> [ASSIGNMENT]: The answer is the set of lines that include "identifiers", copied from the data below.

Dataset items:
=== Section Start ===
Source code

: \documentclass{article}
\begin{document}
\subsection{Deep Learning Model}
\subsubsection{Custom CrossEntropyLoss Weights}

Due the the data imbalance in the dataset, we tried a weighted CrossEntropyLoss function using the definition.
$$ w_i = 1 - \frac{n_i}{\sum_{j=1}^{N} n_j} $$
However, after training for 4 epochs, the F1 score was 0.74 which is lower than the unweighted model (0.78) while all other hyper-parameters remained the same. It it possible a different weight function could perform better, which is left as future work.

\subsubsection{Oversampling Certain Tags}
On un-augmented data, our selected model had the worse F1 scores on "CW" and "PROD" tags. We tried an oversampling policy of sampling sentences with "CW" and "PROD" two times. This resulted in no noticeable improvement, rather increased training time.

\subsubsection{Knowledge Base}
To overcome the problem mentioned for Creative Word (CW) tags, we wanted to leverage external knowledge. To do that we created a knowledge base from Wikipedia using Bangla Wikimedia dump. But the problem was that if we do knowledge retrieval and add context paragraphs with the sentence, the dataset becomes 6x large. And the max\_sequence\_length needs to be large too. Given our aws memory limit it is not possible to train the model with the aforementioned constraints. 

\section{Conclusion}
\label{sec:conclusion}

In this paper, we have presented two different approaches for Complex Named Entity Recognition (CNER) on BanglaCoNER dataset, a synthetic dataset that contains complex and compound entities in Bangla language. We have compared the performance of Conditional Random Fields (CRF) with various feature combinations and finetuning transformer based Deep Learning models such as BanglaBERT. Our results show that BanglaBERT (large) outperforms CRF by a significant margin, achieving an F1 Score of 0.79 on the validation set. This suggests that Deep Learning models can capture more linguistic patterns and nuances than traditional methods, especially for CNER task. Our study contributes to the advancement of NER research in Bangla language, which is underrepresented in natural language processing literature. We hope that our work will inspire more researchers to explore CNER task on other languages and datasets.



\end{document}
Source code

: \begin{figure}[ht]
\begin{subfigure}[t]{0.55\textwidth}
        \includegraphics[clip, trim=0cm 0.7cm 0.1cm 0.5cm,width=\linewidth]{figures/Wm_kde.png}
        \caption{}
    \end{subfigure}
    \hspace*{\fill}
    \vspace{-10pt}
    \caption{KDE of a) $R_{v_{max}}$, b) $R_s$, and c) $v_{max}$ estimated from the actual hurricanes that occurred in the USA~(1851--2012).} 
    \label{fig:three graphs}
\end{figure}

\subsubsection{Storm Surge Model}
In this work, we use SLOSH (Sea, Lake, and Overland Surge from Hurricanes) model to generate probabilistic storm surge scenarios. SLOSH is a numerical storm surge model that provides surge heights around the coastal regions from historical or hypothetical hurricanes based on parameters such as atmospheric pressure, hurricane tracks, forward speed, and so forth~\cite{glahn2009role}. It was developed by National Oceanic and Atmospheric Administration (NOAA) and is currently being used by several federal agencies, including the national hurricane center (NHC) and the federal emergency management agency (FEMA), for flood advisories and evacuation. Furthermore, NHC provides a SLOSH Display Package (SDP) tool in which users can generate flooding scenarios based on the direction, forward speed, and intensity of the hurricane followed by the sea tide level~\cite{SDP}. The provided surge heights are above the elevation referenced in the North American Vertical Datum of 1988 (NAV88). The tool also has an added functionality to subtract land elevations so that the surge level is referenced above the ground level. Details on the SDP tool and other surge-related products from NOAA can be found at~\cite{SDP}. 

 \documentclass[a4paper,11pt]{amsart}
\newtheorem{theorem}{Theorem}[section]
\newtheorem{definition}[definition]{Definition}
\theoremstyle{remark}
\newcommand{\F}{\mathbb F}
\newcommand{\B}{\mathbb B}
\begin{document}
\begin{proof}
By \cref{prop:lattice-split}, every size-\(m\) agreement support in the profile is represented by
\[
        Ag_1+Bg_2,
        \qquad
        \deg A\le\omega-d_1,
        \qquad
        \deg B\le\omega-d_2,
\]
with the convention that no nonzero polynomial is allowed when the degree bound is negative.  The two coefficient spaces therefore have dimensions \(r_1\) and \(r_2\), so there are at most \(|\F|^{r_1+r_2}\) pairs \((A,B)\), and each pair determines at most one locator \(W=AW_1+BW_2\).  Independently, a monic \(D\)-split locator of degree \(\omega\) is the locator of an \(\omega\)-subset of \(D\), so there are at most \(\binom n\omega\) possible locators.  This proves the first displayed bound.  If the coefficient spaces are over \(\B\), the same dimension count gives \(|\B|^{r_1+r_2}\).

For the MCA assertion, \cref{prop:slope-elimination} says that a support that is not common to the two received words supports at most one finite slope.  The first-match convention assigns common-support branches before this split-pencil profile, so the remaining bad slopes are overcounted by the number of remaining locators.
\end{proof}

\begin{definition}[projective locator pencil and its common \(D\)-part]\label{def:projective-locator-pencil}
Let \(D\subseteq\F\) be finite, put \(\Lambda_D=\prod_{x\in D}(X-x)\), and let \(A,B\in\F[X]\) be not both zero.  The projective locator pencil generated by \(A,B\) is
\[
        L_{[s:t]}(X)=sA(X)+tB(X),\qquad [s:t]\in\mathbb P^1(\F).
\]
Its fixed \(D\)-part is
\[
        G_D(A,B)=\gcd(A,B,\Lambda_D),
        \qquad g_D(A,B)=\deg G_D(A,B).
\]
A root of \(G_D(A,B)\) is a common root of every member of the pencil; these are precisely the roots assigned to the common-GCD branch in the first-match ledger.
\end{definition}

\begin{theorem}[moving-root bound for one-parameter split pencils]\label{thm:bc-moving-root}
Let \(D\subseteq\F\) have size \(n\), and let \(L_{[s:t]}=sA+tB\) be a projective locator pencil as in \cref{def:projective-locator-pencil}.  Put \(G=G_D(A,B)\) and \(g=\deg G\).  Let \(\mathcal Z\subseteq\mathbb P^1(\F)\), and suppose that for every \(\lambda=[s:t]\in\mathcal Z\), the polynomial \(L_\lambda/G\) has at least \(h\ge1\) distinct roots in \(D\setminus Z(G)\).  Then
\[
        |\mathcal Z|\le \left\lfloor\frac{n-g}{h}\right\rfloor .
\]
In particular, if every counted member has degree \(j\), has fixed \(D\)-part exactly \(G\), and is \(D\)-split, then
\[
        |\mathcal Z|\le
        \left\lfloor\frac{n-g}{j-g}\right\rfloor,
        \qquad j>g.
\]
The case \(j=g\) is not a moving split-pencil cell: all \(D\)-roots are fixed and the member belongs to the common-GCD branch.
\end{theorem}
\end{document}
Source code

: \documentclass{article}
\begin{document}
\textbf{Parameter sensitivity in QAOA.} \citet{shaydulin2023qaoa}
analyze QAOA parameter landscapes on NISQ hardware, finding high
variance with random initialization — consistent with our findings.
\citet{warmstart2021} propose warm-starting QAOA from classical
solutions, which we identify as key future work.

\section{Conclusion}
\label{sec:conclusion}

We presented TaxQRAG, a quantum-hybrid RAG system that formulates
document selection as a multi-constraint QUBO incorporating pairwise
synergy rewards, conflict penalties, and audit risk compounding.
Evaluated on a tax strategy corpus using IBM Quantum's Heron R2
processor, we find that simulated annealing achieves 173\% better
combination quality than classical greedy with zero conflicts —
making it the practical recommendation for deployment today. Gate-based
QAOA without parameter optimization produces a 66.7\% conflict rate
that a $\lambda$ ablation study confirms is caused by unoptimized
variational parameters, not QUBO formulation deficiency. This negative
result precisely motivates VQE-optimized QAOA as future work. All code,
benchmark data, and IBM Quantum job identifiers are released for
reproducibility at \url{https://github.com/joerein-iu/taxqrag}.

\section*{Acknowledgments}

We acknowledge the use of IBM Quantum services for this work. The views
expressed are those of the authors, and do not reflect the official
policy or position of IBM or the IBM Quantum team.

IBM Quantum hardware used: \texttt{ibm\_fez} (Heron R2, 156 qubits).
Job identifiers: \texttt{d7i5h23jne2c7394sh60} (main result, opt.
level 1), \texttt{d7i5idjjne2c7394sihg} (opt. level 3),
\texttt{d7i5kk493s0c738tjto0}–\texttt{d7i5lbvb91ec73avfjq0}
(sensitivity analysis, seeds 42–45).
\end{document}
=== Section End ===
> [REPLY TO THE EXERCISE]:
benchmark data, and IBM Quantum job identifiers are released for
Job identifiers: \texttt{d7i5h23jne2c7394sh60} (main result, opt.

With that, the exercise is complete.